A couple of weeks ago, two very different learning formats around visual thinking were happening at the same time in our office.
In one room, a group training was underway. Participants were working with flipcharts, testing visual vocabulary, structuring ideas, and practicing how to draw live in front of others. The atmosphere was active and collective. People were learning from the trainer, but just as much from each other—observing, trying, adjusting.
In another room, a one-to-one mentoring session was taking place. The pace was slower, more focused. One person, working through her own material, supported by a mentor.
Both were about visual thinking and visual communication, but the learning that was happening in each space was of a very different nature.
One practice, different forms of learning
In our group training on visual harvesting, the first barrier is often confidence.

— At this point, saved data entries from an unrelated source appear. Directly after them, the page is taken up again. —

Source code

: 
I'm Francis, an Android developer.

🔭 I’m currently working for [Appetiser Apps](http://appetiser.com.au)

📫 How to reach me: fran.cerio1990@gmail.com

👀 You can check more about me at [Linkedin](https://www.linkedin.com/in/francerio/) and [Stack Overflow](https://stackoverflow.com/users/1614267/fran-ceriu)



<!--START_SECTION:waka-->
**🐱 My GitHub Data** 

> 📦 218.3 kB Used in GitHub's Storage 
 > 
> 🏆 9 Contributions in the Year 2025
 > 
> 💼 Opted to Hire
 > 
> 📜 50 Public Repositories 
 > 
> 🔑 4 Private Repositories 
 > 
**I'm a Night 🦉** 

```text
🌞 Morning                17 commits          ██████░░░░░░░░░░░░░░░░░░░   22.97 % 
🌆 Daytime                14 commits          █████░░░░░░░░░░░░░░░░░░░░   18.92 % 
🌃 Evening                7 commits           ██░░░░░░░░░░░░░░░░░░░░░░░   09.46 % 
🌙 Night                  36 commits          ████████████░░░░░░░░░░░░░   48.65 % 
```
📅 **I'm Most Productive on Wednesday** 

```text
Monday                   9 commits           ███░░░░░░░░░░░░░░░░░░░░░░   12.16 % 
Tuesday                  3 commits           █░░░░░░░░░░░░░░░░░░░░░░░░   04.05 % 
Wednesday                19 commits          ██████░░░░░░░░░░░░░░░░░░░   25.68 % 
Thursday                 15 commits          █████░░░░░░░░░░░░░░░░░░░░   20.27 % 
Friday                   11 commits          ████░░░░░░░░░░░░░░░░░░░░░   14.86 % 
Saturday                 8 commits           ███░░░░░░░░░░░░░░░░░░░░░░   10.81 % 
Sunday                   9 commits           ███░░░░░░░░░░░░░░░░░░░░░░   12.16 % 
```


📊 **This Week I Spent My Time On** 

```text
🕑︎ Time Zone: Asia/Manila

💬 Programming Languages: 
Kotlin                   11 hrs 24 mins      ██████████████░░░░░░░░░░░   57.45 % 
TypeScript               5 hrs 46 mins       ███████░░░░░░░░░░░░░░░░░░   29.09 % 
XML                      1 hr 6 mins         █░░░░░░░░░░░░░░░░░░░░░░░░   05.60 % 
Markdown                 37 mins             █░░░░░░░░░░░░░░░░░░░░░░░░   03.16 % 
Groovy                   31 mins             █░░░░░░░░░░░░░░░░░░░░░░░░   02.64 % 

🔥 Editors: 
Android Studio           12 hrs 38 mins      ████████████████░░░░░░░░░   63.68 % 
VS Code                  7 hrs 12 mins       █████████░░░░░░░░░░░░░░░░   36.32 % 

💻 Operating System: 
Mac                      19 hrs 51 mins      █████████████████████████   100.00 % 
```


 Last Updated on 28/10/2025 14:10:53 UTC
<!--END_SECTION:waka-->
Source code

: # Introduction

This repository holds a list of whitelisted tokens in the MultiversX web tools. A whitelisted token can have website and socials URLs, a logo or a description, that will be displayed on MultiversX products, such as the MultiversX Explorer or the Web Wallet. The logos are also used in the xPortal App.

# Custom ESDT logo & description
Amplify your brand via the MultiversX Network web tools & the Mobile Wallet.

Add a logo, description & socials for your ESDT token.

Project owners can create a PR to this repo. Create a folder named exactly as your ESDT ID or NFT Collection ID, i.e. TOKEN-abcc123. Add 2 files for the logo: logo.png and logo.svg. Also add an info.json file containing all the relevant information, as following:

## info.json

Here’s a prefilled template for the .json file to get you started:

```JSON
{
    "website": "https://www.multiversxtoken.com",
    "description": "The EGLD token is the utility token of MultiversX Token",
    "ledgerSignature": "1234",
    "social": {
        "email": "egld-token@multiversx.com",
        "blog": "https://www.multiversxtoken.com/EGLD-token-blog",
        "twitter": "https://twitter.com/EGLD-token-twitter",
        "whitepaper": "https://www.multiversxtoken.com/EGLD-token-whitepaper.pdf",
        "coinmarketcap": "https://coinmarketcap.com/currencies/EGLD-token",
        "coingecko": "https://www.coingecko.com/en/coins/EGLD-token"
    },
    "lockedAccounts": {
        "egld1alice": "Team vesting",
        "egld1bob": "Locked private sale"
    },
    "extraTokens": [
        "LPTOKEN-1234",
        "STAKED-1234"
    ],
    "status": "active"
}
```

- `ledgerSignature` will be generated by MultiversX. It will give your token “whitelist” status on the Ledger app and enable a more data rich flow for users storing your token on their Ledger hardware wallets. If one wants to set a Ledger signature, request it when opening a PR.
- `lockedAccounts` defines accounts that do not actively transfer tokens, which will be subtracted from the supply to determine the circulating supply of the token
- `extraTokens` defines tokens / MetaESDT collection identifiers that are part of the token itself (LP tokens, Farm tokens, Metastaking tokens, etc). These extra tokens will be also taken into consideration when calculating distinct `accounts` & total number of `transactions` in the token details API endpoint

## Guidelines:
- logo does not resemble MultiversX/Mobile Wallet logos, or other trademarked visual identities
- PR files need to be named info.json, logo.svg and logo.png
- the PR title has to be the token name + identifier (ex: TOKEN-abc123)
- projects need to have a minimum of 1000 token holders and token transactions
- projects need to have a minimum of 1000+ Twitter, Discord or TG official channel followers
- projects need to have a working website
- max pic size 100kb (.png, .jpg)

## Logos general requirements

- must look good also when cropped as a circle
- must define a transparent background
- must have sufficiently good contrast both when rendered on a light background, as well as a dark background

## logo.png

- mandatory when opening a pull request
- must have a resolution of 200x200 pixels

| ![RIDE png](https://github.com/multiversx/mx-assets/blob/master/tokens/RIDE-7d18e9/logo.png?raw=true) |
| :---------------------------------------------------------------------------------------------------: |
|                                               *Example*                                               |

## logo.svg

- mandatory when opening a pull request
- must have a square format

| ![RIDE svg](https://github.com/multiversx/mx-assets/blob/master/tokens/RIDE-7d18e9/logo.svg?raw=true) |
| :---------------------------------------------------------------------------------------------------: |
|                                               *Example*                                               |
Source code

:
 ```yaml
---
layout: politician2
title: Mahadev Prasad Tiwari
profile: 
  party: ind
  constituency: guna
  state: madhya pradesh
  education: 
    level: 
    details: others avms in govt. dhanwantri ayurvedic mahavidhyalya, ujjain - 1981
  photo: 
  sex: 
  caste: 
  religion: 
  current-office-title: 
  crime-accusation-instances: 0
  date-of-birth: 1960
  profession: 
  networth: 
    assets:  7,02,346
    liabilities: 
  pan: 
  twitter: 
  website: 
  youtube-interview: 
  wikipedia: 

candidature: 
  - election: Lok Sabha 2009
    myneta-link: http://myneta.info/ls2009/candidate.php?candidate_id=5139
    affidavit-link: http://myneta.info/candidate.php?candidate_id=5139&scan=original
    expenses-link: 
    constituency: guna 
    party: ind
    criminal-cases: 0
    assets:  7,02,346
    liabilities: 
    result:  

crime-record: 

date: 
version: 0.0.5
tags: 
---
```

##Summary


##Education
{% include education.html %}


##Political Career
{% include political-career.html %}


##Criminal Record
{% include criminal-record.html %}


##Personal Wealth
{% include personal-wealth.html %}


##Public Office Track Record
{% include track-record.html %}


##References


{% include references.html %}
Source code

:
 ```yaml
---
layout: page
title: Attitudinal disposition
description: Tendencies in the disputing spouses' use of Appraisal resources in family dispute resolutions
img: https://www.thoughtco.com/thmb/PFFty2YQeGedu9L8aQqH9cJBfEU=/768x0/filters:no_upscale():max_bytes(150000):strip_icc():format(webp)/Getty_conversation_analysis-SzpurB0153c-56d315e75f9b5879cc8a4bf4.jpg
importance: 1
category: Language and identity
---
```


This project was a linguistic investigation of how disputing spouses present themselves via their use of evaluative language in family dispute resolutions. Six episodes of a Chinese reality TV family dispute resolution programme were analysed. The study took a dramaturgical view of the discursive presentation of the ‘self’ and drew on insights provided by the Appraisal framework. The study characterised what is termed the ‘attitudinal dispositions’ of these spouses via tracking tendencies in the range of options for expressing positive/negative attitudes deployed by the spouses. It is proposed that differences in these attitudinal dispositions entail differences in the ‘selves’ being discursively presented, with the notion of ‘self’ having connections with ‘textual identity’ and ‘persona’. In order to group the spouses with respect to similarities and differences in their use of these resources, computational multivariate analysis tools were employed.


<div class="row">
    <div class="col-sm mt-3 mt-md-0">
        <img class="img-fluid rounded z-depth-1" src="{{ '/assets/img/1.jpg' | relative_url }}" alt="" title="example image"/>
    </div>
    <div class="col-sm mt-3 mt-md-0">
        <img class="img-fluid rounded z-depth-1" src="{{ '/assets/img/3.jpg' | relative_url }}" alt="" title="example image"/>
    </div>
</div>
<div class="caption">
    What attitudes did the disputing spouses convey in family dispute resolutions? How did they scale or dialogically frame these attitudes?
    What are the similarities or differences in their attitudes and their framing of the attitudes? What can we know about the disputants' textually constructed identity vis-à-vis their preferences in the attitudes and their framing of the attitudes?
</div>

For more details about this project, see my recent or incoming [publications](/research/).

Participants are introduced to the basics of visual communication: how to build a simple visual vocabulary, how to structure information, how to use drawings to support explanation. The group dynamic plays an important role here. Seeing others try, hesitate, and improve creates permission to experiment.
What shifts quickly is not mastery, but willingness. People move from “I can’t draw” to “I can use this.”
In a mentoring trajectory, the focus is different.
The work becomes more specific and more closely connected to the person’s own context. In this case, the mentee was a copywriter looking to expand her practice with visual language. The question was not how to draw in general, but how to integrate visuals into her way of working with clients.
Between sessions, she kept a visual diary. Not as an output, but as a working space: capturing thoughts, questions, fragments of conversations. During the sessions, these materials were reviewed and developed further.
What evolves in this setting is not only skill, but a relationship to the practice. Drawings are no longer treated as something to “add”, but as a way to think, explore, and test ideas.
Alongside these longer formats, there are also smaller moments of learning.
In a recent lunch session, one of our colleagues shared techniques for working with visual metaphors. It was informal and short, but it added something important. With a few targeted exercises, participants explored how simple visual shifts can carry more complex meaning.
These moments do not replace training or mentoring, but they extend the practice. They introduce new elements, keep the work alive, and invite continued experimentation.
What this reveals about learning visual thinking
Seen together, these formats point to a broader pattern.
Visual thinking is not a skill that is acquired in a single step. It develops over time, through different types of learning experiences that each serve a distinct role:
- group settings help people get started and lower the threshold
- mentoring supports integration into real work
- shorter learning moments expand and refine the practice
The format shapes what kind of learning becomes possible. It influences how far people go, how they apply what they learn, and whether the practice sustains over time.
More than a communication technique
Visual thinking is often introduced as a way to improve clarity in communication. And there is strong evidence supporting this.
Cognitive research shows that combining verbal and visual information activates different processing systems in the brain, which improves both understanding and recall (Paivio, 1971). In addition, when people actively create visuals—through sketchnoting, mindmapping, or doodling, they engage more deeply with the material. This is described in learning science as generative learning: understanding increases when learners actively structure and represent information themselves (Fiorella & Mayer, 2015).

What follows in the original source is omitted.